→ WHAT IS REQUIRED: Copy, from the listing, every line in which the string "test" is present.

→ DATA FOR PROCESSING:
■ ■ ■ ■

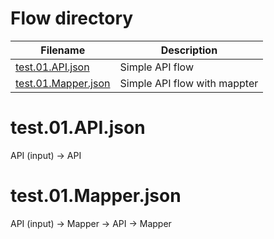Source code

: # Flow directory

| Filename | Description |
|--|--|
| [test.01.API.json](test.01.API.json) | Simple API flow |
| [test.01.Mapper.json](test.01.Mapper.json) | Simple API flow with mappter |


# test.01.API.json

API (input) -> API

# test.01.Mapper.json

API (input) -> Mapper -> API -> Mapper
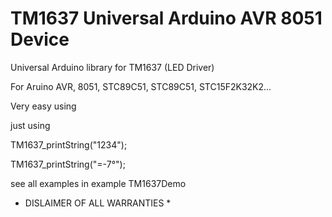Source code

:TM1637 Universal Arduino AVR 8051 Device
========================================

Universal Arduino library for TM1637 (LED Driver)

For Aruino AVR, 8051, STC89C51, STC89C51, STC15F2K32K2... 

Very easy using

just using
 
  TM1637_printString("1234");
  
  TM1637_printString("=-7°");
  
see all examples in example TM1637Demo


* DISLAIMER OF ALL WARRANTIES *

■ ■ ■ ■

→ ANSWER SPACE:
| [test.01.API.json](test.01.API.json) | Simple API flow |
| [test.01.Mapper.json](test.01.Mapper.json) | Simple API flow with mappter |
# test.01.API.json
# test.01.Mapper.json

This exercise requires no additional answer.